*TASK ITEM:* The entries below are to be repeated exactly, and their pictures left out.

__________

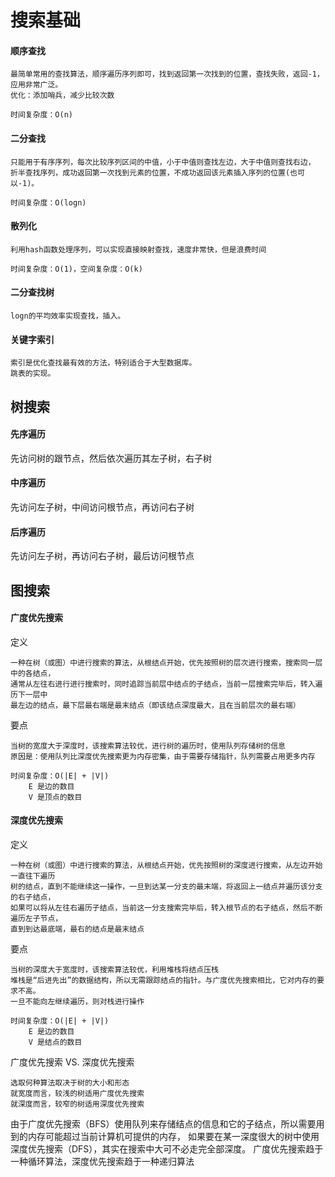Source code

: # 搜索基础

#### 顺序查找

	最简单常用的查找算法，顺序遍历序列即可，找到返回第一次找到的位置，查找失败，返回-1，
	应用非常广泛。
	优化：添加哨兵，减少比较次数
	
	时间复杂度：O(n)

#### 二分查找

	只能用于有序序列，每次比较序列区间的中值，小于中值则查找左边，大于中值则查找右边，
	折半查找序列，成功返回第一次找到元素的位置，不成功返回该元素插入序列的位置(也可以-1)。
	
	时间复杂度：O(logn)

#### 散列化
	
	利用hash函数处理序列，可以实现直接映射查找，速度非常快，但是浪费时间
	
	时间复杂度：O(1)，空间复杂度：O(k)

#### 二分查找树

	logn的平均效率实现查找，插入。

#### 关键字索引

	索引是优化查找最有效的方法，特别适合于大型数据库。
	跳表的实现。

## 树搜索
#### 先序遍历
先访问树的跟节点，然后依次遍历其左子树，右子树

#### 中序遍历
先访问左子树，中间访问根节点，再访问右子树

#### 后序遍历
先访问左子树，再访问右子树，最后访问根节点

## 图搜索
#### 广度优先搜索
定义

	一种在树（或图）中进行搜索的算法，从根结点开始，优先按照树的层次进行搜索，搜索同一层中的各结点，
	通常从左往右进行进行搜索时，同时追踪当前层中结点的子结点，当前一层搜索完毕后，转入遍历下一层中
	最左边的结点，最下层最右端是最末结点（即该结点深度最大，且在当前层次的最右端）

要点

	当树的宽度大于深度时，该搜索算法较优，进行树的遍历时，使用队列存储树的信息
	原因是：使用队列比深度优先搜索更为内存密集，由于需要存储指针，队列需要占用更多内存

	时间复杂度：O(|E| + |V|)
		E 是边的数目
		V 是顶点的数目
		
#### 深度优先搜索
定义

	一种在树（或图）中进行搜索的算法，从根结点开始，优先按照树的深度进行搜索，从左边开始一直往下遍历
	树的结点，直到不能继续这一操作，一旦到达某一分支的最末端，将返回上一结点并遍历该分支的右子结点，
	如果可以将从左往右遍历子结点，当前这一分支搜索完毕后，转入根节点的右子结点，然后不断遍历左子节点，
	直到到达最底端，最右的结点是最末结点

要点

	当树的深度大于宽度时，该搜索算法较优，利用堆栈将结点压栈
	堆栈是“后进先出”的数据结构，所以无需跟踪结点的指针。与广度优先搜索相比，它对内存的要求不高。
	一旦不能向左继续遍历，则对栈进行操作

	时间复杂度：O(|E| + |V|)
		E 是边的数目
		V 是结点的数目

广度优先搜索 VS. 深度优先搜索

	选取何种算法取决于树的大小和形态
	就宽度而言，较浅的树适用广度优先搜索
	就深度而言，较窄的树适用深度优先搜索

由于广度优先搜索（BFS）使用队列来存储结点的信息和它的子结点，所以需要用到的内存可能超过当前计算机可提供的内存，
如果要在某一深度很大的树中使用深度优先搜索（DFS），其实在搜索中大可不必走完全部深度。
广度优先搜索趋于一种循环算法，深度优先搜索趋于一种递归算法
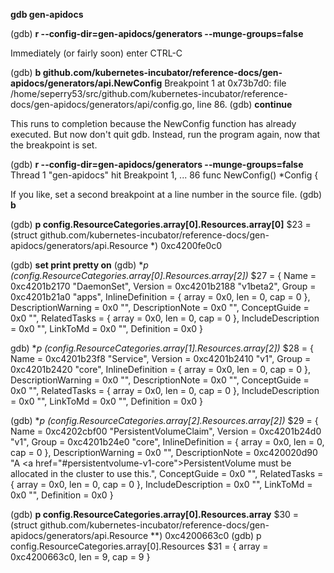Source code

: **gdb gen-apidocs**

(gdb) **r --config-dir=gen-apidocs/generators --munge-groups=false**

Immediately (or fairly soon) enter CTRL-C

(gdb) **b github.com/kubernetes-incubator/reference-docs/gen-apidocs/generators/api.NewConfig**
Breakpoint 1 at 0x73b7d0: file /home/seperry53/src/github.com/kubernetes-incubator/reference-docs/gen-apidocs/generators/api/config.go, line 86.
(gdb) **continue**

This runs to completion because the NewConfig function has already executed.
But now don't quit gdb. Instead, run the program again, now that the breakpoint is set.

(gdb) **r --config-dir=gen-apidocs/generators --munge-groups=false**
Thread 1 "gen-apidocs" hit Breakpoint 1, ...
86      func NewConfig() *Config {

If you like, set a second breakpoint at a line number in the source file.
(gdb) **b <line number>**

(gdb) **p config.ResourceCategories.array[0].Resources.array[0]**
$23 = (struct github.com/kubernetes-incubator/reference-docs/gen-apidocs/generators/api.Resource *) 0xc4200fe0c0

(gdb) **set print pretty on**
(gdb) **p *(config.ResourceCategories.array[0].Resources.array[2])**
$27 = {
  Name = 0xc4201b2170 "DaemonSet", 
  Version = 0xc4201b2188 "v1beta2", 
  Group = 0xc4201b21a0 "apps", 
  InlineDefinition = {
    array = 0x0, 
    len = 0, 
    cap = 0
  }, 
  DescriptionWarning = 0x0 "", 
  DescriptionNote = 0x0 "", 
  ConceptGuide = 0x0 "", 
  RelatedTasks = {
    array = 0x0, 
    len = 0, 
    cap = 0
  }, 
  IncludeDescription = 0x0 "", 
  LinkToMd = 0x0 "", 
  Definition = 0x0
}

gdb) **p *(config.ResourceCategories.array[1].Resources.array[2])**
$28 = {
  Name = 0xc4201b23f8 "Service", 
  Version = 0xc4201b2410 "v1", 
  Group = 0xc4201b2420 "core", 
  InlineDefinition = {
    array = 0x0, 
    len = 0, 
    cap = 0
  }, 
  DescriptionWarning = 0x0 "", 
  DescriptionNote = 0x0 "", 
  ConceptGuide = 0x0 "", 
  RelatedTasks = {
    array = 0x0, 
    len = 0, 
    cap = 0
  }, 
  IncludeDescription = 0x0 "", 
  LinkToMd = 0x0 "", 
  Definition = 0x0
}

(gdb) **p *(config.ResourceCategories.array[2].Resources.array[2])**
$29 = {
  Name = 0xc4202cbf00 "PersistentVolumeClaim", 
  Version = 0xc4201b24d0 "v1", 
  Group = 0xc4201b24e0 "core", 
  InlineDefinition = {
    array = 0x0, 
    len = 0, 
    cap = 0
  }, 
  DescriptionWarning = 0x0 "", 
  DescriptionNote = 0xc420020d90 "A <a href=\"#persistentvolume-v1-core\">PersistentVolume</a> must be allocated in the cluster to use this.", 
  ConceptGuide = 0x0 "", 
  RelatedTasks = {
    array = 0x0, 
    len = 0, 
    cap = 0
  }, 
  IncludeDescription = 0x0 "", 
  LinkToMd = 0x0 "", 
  Definition = 0x0
}

(gdb) **p config.ResourceCategories.array[0].Resources.array**
$30 = (struct github.com/kubernetes-incubator/reference-docs/gen-apidocs/generators/api.Resource **) 0xc4200663c0
(gdb) p config.ResourceCategories.array[0].Resources
$31 = {
  array = 0xc4200663c0, 
  len = 9, 
  cap = 9
}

__________

*ANSWER BOX:*
Source code

: # 搜索基础

#### 顺序查找

	最简单常用的查找算法，顺序遍历序列即可，找到返回第一次找到的位置，查找失败，返回-1，
	应用非常广泛。
	优化：添加哨兵，减少比较次数
	
	时间复杂度：O(n)

#### 二分查找

	只能用于有序序列，每次比较序列区间的中值，小于中值则查找左边，大于中值则查找右边，
	折半查找序列，成功返回第一次找到元素的位置，不成功返回该元素插入序列的位置(也可以-1)。
	
	时间复杂度：O(logn)

#### 散列化
	
	利用hash函数处理序列，可以实现直接映射查找，速度非常快，但是浪费时间
	
	时间复杂度：O(1)，空间复杂度：O(k)

#### 二分查找树

	logn的平均效率实现查找，插入。

#### 关键字索引

	索引是优化查找最有效的方法，特别适合于大型数据库。
	跳表的实现。

## 树搜索
#### 先序遍历
先访问树的跟节点，然后依次遍历其左子树，右子树

#### 中序遍历
先访问左子树，中间访问根节点，再访问右子树

#### 后序遍历
先访问左子树，再访问右子树，最后访问根节点

## 图搜索
#### 广度优先搜索
定义

	一种在树（或图）中进行搜索的算法，从根结点开始，优先按照树的层次进行搜索，搜索同一层中的各结点，
	通常从左往右进行进行搜索时，同时追踪当前层中结点的子结点，当前一层搜索完毕后，转入遍历下一层中
	最左边的结点，最下层最右端是最末结点（即该结点深度最大，且在当前层次的最右端）

要点

	当树的宽度大于深度时，该搜索算法较优，进行树的遍历时，使用队列存储树的信息
	原因是：使用队列比深度优先搜索更为内存密集，由于需要存储指针，队列需要占用更多内存

	时间复杂度：O(|E| + |V|)
		E 是边的数目
		V 是顶点的数目
		
#### 深度优先搜索
定义

	一种在树（或图）中进行搜索的算法，从根结点开始，优先按照树的深度进行搜索，从左边开始一直往下遍历
	树的结点，直到不能继续这一操作，一旦到达某一分支的最末端，将返回上一结点并遍历该分支的右子结点，
	如果可以将从左往右遍历子结点，当前这一分支搜索完毕后，转入根节点的右子结点，然后不断遍历左子节点，
	直到到达最底端，最右的结点是最末结点

要点

	当树的深度大于宽度时，该搜索算法较优，利用堆栈将结点压栈
	堆栈是“后进先出”的数据结构，所以无需跟踪结点的指针。与广度优先搜索相比，它对内存的要求不高。
	一旦不能向左继续遍历，则对栈进行操作

	时间复杂度：O(|E| + |V|)
		E 是边的数目
		V 是结点的数目

广度优先搜索 VS. 深度优先搜索

	选取何种算法取决于树的大小和形态
	就宽度而言，较浅的树适用广度优先搜索
	就深度而言，较窄的树适用深度优先搜索

由于广度优先搜索（BFS）使用队列来存储结点的信息和它的子结点，所以需要用到的内存可能超过当前计算机可提供的内存，
如果要在某一深度很大的树中使用深度优先搜索（DFS），其实在搜索中大可不必走完全部深度。
广度优先搜索趋于一种循环算法，深度优先搜索趋于一种递归算法
Source code

: **gdb gen-apidocs**

(gdb) **r --config-dir=gen-apidocs/generators --munge-groups=false**

Immediately (or fairly soon) enter CTRL-C

(gdb) **b github.com/kubernetes-incubator/reference-docs/gen-apidocs/generators/api.NewConfig**
Breakpoint 1 at 0x73b7d0: file /home/seperry53/src/github.com/kubernetes-incubator/reference-docs/gen-apidocs/generators/api/config.go, line 86.
(gdb) **continue**

This runs to completion because the NewConfig function has already executed.
But now don't quit gdb. Instead, run the program again, now that the breakpoint is set.

(gdb) **r --config-dir=gen-apidocs/generators --munge-groups=false**
Thread 1 "gen-apidocs" hit Breakpoint 1, ...
86      func NewConfig() *Config {

If you like, set a second breakpoint at a line number in the source file.
(gdb) **b <line number>**

(gdb) **p config.ResourceCategories.array[0].Resources.array[0]**
$23 = (struct github.com/kubernetes-incubator/reference-docs/gen-apidocs/generators/api.Resource *) 0xc4200fe0c0

(gdb) **set print pretty on**
(gdb) **p *(config.ResourceCategories.array[0].Resources.array[2])**
$27 = {
  Name = 0xc4201b2170 "DaemonSet", 
  Version = 0xc4201b2188 "v1beta2", 
  Group = 0xc4201b21a0 "apps", 
  InlineDefinition = {
    array = 0x0, 
    len = 0, 
    cap = 0
  }, 
  DescriptionWarning = 0x0 "", 
  DescriptionNote = 0x0 "", 
  ConceptGuide = 0x0 "", 
  RelatedTasks = {
    array = 0x0, 
    len = 0, 
    cap = 0
  }, 
  IncludeDescription = 0x0 "", 
  LinkToMd = 0x0 "", 
  Definition = 0x0
}

gdb) **p *(config.ResourceCategories.array[1].Resources.array[2])**
$28 = {
  Name = 0xc4201b23f8 "Service", 
  Version = 0xc4201b2410 "v1", 
  Group = 0xc4201b2420 "core", 
  InlineDefinition = {
    array = 0x0, 
    len = 0, 
    cap = 0
  }, 
  DescriptionWarning = 0x0 "", 
  DescriptionNote = 0x0 "", 
  ConceptGuide = 0x0 "", 
  RelatedTasks = {
    array = 0x0, 
    len = 0, 
    cap = 0
  }, 
  IncludeDescription = 0x0 "", 
  LinkToMd = 0x0 "", 
  Definition = 0x0
}

(gdb) **p *(config.ResourceCategories.array[2].Resources.array[2])**
$29 = {
  Name = 0xc4202cbf00 "PersistentVolumeClaim", 
  Version = 0xc4201b24d0 "v1", 
  Group = 0xc4201b24e0 "core", 
  InlineDefinition = {
    array = 0x0, 
    len = 0, 
    cap = 0
  }, 
  DescriptionWarning = 0x0 "", 
  DescriptionNote = 0xc420020d90 "A <a href=\"#persistentvolume-v1-core\">PersistentVolume</a> must be allocated in the cluster to use this.", 
  ConceptGuide = 0x0 "", 
  RelatedTasks = {
    array = 0x0, 
    len = 0, 
    cap = 0
  }, 
  IncludeDescription = 0x0 "", 
  LinkToMd = 0x0 "", 
  Definition = 0x0
}

(gdb) **p config.ResourceCategories.array[0].Resources.array**
$30 = (struct github.com/kubernetes-incubator/reference-docs/gen-apidocs/generators/api.Resource **) 0xc4200663c0
(gdb) p config.ResourceCategories.array[0].Resources
$31 = {
  array = 0xc4200663c0, 
  len = 9, 
  cap = 9
}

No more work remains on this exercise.